For the entries below, count the lines containing "request" and give only that number.

Stored data entries:

- - -

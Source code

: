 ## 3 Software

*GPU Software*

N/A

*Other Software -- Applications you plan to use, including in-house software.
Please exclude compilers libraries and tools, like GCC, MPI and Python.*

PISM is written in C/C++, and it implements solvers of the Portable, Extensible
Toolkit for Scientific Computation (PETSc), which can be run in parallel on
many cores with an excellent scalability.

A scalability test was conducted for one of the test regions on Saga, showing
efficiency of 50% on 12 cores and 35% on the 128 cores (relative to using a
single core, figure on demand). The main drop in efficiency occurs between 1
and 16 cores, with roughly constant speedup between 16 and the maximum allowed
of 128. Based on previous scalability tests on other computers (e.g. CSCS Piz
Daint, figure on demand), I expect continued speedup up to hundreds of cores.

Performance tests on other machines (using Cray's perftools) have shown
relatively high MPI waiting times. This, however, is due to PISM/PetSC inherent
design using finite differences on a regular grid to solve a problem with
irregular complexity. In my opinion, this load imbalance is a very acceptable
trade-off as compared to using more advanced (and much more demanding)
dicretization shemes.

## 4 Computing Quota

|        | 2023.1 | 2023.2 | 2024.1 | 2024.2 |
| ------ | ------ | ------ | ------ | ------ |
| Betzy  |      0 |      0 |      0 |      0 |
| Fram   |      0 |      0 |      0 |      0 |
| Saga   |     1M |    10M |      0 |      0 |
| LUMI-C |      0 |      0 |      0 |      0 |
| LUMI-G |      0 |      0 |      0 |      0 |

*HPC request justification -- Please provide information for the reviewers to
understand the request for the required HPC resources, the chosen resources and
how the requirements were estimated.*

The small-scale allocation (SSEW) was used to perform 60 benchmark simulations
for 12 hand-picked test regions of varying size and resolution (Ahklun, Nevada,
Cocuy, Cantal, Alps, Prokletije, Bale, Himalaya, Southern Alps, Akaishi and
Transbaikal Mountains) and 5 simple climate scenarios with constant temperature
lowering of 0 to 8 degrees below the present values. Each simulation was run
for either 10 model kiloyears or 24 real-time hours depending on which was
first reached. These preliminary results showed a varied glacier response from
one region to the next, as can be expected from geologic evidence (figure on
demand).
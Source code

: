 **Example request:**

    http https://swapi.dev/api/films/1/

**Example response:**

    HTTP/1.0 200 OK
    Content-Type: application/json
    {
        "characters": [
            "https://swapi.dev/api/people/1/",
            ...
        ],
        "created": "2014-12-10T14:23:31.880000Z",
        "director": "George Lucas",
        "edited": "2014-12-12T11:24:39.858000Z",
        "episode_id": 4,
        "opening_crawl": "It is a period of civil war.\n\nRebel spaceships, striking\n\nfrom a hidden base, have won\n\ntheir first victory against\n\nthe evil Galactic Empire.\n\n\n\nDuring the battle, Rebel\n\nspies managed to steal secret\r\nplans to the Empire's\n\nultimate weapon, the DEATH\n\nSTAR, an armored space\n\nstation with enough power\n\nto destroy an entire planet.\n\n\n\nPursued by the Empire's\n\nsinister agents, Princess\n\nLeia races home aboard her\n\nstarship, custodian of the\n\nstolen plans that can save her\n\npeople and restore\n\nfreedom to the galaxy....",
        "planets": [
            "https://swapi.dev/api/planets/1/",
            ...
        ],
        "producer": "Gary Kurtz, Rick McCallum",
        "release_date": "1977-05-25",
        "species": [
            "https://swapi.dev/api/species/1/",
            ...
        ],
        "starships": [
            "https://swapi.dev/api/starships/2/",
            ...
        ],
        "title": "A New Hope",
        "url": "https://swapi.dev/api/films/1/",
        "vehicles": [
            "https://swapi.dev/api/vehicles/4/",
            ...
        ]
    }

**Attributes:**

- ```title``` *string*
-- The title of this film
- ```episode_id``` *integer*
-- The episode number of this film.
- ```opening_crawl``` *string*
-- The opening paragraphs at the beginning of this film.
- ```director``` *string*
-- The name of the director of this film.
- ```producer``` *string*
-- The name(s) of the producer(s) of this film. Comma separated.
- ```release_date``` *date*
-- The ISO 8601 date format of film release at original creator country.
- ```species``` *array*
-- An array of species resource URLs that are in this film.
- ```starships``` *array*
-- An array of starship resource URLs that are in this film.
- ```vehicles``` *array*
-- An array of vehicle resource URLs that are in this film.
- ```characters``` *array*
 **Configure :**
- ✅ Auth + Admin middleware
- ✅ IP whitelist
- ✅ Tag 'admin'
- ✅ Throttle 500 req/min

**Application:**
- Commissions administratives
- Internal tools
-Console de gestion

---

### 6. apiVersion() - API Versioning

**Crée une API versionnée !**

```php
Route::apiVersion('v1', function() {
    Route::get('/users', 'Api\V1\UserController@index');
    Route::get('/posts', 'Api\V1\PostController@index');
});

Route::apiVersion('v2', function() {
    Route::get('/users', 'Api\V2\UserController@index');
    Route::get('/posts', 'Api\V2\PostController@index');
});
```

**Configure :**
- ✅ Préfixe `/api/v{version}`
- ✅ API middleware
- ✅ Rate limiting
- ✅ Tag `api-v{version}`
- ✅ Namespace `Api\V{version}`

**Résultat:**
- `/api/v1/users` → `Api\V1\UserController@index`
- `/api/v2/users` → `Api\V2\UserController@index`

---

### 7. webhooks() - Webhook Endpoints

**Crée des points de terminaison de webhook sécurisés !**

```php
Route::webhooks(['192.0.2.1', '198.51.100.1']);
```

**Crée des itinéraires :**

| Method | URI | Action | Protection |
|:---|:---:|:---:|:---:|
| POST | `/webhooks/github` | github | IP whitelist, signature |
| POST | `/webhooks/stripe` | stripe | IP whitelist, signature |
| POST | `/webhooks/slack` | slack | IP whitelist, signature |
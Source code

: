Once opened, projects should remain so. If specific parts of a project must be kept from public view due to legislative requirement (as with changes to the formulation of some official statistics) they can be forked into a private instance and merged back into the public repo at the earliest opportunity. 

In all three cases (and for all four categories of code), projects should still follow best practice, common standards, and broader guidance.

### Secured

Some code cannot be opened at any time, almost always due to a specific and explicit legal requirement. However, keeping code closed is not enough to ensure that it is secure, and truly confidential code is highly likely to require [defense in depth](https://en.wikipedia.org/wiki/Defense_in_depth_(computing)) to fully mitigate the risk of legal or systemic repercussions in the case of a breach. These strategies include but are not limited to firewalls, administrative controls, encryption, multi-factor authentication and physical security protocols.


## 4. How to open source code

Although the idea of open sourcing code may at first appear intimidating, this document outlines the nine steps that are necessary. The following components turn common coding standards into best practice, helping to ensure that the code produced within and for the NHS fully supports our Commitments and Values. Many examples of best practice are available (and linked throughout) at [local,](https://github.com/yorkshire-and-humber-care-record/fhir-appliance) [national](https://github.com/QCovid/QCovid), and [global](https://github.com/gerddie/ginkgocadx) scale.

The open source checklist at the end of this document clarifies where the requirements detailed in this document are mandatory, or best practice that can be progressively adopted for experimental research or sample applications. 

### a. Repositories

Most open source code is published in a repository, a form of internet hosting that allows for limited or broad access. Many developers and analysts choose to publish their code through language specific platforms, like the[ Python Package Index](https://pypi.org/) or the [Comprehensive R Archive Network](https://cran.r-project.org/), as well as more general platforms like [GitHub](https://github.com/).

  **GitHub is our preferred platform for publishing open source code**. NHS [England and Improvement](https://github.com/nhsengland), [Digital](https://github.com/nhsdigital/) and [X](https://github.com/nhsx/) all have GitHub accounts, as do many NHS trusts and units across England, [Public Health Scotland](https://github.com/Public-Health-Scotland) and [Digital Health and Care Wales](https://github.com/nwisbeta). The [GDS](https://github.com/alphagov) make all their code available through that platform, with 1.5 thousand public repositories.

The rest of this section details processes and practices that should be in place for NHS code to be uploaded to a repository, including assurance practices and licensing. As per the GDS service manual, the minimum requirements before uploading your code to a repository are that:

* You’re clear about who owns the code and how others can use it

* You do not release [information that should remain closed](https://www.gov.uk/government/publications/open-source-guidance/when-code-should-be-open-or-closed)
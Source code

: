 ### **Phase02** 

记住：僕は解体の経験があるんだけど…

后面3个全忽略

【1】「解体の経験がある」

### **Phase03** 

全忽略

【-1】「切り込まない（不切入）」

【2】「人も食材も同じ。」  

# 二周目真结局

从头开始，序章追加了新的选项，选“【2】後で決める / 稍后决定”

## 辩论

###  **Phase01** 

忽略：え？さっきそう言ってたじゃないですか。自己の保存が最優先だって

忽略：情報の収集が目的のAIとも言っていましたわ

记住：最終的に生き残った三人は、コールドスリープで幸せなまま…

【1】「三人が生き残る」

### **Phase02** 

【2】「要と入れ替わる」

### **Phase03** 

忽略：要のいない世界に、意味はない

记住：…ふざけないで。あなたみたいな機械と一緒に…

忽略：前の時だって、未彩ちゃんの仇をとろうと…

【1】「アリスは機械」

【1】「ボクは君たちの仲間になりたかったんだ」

- - -

■ RESULT OF THE EXERCISE: 3